BEGIN Exercise inputs

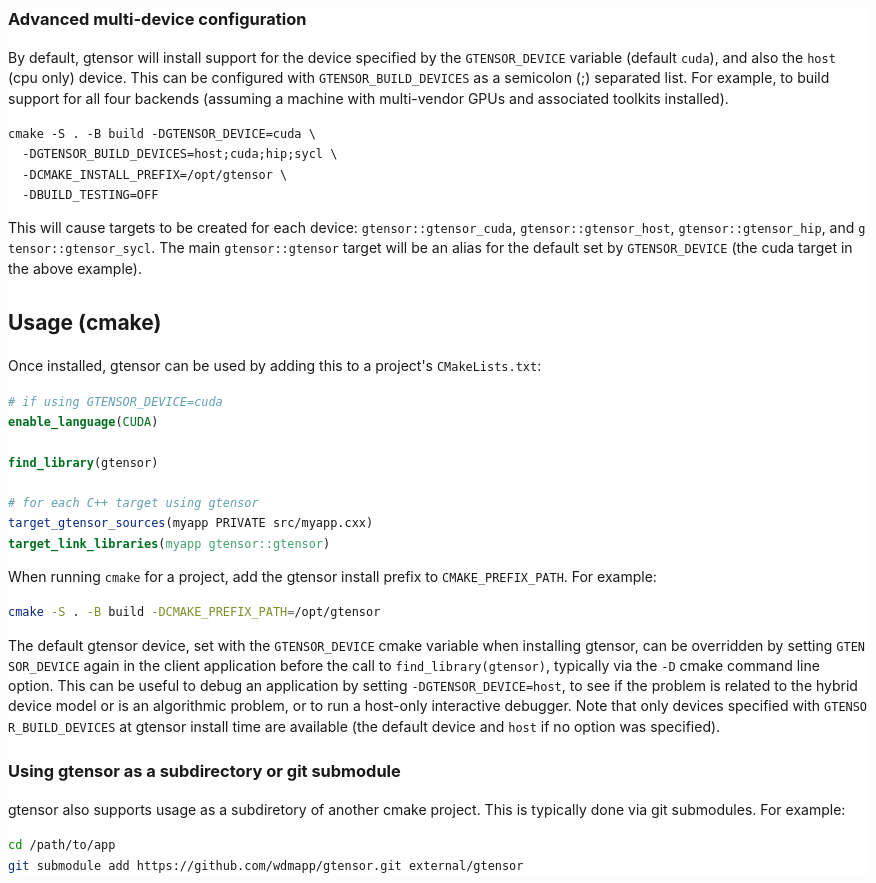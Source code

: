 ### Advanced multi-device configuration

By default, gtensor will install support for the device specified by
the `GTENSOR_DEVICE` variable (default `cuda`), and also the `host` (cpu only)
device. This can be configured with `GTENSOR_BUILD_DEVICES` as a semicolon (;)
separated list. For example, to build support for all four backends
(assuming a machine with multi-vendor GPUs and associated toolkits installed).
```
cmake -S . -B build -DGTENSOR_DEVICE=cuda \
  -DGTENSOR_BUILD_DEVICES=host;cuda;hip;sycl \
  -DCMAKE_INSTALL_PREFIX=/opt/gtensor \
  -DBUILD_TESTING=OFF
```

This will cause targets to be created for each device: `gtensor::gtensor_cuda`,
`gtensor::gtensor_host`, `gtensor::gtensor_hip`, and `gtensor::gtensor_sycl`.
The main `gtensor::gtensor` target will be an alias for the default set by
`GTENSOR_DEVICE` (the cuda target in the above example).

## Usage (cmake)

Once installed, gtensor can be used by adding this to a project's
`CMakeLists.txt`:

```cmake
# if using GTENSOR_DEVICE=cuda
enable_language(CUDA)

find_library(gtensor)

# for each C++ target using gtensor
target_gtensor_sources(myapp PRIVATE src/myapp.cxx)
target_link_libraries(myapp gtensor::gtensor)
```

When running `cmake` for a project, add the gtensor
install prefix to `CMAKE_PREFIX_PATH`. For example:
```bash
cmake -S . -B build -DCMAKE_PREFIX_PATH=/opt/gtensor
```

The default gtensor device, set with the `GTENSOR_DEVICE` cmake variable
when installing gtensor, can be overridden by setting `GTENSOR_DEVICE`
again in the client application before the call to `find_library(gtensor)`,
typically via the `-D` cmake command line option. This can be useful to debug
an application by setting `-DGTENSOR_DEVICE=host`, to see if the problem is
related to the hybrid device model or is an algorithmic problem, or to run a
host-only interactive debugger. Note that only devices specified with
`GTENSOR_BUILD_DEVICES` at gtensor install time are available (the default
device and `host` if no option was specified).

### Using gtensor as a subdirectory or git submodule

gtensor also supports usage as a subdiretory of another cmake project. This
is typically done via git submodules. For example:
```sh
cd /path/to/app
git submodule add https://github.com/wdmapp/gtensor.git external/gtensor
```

END Exercise inputs
BEGIN Exercise inputs

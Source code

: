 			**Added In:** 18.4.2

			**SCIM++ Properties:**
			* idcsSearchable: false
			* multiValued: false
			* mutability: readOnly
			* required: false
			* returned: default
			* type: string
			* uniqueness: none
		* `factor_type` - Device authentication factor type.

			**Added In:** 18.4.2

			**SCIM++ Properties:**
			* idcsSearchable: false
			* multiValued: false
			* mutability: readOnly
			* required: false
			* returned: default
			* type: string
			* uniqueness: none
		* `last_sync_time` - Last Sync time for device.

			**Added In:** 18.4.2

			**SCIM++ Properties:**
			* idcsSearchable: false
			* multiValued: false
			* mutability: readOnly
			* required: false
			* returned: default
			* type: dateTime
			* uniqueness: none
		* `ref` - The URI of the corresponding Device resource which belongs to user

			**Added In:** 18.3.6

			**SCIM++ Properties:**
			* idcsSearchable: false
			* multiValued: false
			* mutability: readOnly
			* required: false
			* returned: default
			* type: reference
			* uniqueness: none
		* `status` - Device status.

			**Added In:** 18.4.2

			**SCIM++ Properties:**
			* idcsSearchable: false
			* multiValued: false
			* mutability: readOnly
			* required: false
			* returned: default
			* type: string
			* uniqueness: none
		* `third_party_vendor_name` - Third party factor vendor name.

END Exercise inputs
BEGIN Exercise inputs

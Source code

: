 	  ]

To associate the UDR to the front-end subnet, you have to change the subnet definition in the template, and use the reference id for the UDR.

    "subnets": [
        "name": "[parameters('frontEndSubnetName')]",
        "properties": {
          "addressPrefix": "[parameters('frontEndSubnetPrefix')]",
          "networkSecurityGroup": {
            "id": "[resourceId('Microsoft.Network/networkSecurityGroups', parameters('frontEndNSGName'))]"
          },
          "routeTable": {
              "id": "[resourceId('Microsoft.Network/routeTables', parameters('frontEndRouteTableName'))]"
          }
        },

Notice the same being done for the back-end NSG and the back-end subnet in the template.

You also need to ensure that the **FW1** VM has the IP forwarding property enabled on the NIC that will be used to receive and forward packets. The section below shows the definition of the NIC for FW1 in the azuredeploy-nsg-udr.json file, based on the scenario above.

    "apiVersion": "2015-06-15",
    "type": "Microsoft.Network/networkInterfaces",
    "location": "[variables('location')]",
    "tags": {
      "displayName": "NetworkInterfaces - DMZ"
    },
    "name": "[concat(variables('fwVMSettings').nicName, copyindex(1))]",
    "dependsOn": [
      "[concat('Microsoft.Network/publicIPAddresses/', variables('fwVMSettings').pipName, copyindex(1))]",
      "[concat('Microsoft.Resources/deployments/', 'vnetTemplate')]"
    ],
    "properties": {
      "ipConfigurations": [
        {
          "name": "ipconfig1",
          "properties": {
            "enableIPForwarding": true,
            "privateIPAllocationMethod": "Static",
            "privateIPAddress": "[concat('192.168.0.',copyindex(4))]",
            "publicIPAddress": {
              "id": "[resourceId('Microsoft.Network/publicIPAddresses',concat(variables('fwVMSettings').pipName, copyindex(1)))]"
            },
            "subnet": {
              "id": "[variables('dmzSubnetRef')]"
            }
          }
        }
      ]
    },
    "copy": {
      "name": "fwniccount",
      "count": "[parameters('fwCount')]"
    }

END Exercise inputs

(Your goal):
Among the entries above, copy exactly only the lines starting with the one containing "the above example)." and going through the one containing "option was specified).", both ends included.

(Result of the exercise):
`GTENSOR_DEVICE` (the cuda target in the above example).

## Usage (cmake)

Once installed, gtensor can be used by adding this to a project's
`CMakeLists.txt`:

```cmake
# if using GTENSOR_DEVICE=cuda
enable_language(CUDA)

find_library(gtensor)

# for each C++ target using gtensor
target_gtensor_sources(myapp PRIVATE src/myapp.cxx)
target_link_libraries(myapp gtensor::gtensor)
```

When running `cmake` for a project, add the gtensor
install prefix to `CMAKE_PREFIX_PATH`. For example:
```bash
cmake -S . -B build -DCMAKE_PREFIX_PATH=/opt/gtensor
```

The default gtensor device, set with the `GTENSOR_DEVICE` cmake variable
when installing gtensor, can be overridden by setting `GTENSOR_DEVICE`
again in the client application before the call to `find_library(gtensor)`,
typically via the `-D` cmake command line option. This can be useful to debug
an application by setting `-DGTENSOR_DEVICE=host`, to see if the problem is
related to the hybrid device model or is an algorithmic problem, or to run a
host-only interactive debugger. Note that only devices specified with
`GTENSOR_BUILD_DEVICES` at gtensor install time are available (the default
device and `host` if no option was specified).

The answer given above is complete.